**** Records shown

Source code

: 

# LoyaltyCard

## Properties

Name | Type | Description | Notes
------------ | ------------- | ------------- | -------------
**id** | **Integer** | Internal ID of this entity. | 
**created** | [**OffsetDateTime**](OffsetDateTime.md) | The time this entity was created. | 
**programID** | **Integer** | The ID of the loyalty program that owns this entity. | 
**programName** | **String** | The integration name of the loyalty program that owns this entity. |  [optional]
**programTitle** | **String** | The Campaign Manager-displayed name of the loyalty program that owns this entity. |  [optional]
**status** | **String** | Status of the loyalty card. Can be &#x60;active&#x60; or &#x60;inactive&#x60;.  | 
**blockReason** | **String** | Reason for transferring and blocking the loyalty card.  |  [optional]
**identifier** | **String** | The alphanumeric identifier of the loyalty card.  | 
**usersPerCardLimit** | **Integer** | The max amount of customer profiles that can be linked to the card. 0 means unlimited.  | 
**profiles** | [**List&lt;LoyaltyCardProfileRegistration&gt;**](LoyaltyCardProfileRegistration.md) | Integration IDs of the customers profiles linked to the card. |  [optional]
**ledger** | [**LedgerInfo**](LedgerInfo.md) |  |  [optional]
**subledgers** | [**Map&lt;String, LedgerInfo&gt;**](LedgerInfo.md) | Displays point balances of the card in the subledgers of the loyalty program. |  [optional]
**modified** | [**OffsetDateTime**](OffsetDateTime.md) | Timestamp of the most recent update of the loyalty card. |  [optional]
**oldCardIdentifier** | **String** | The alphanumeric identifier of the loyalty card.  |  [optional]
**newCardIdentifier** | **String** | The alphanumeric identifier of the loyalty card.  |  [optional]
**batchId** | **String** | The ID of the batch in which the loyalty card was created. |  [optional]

********

Activity: In the entries above, find lines with "created" and copy each.

Completed exercise:
**created** | [**OffsetDateTime**](OffsetDateTime.md) | The time this entity was created. | 
**batchId** | **String** | The ID of the batch in which the loyalty card was created. |  [optional]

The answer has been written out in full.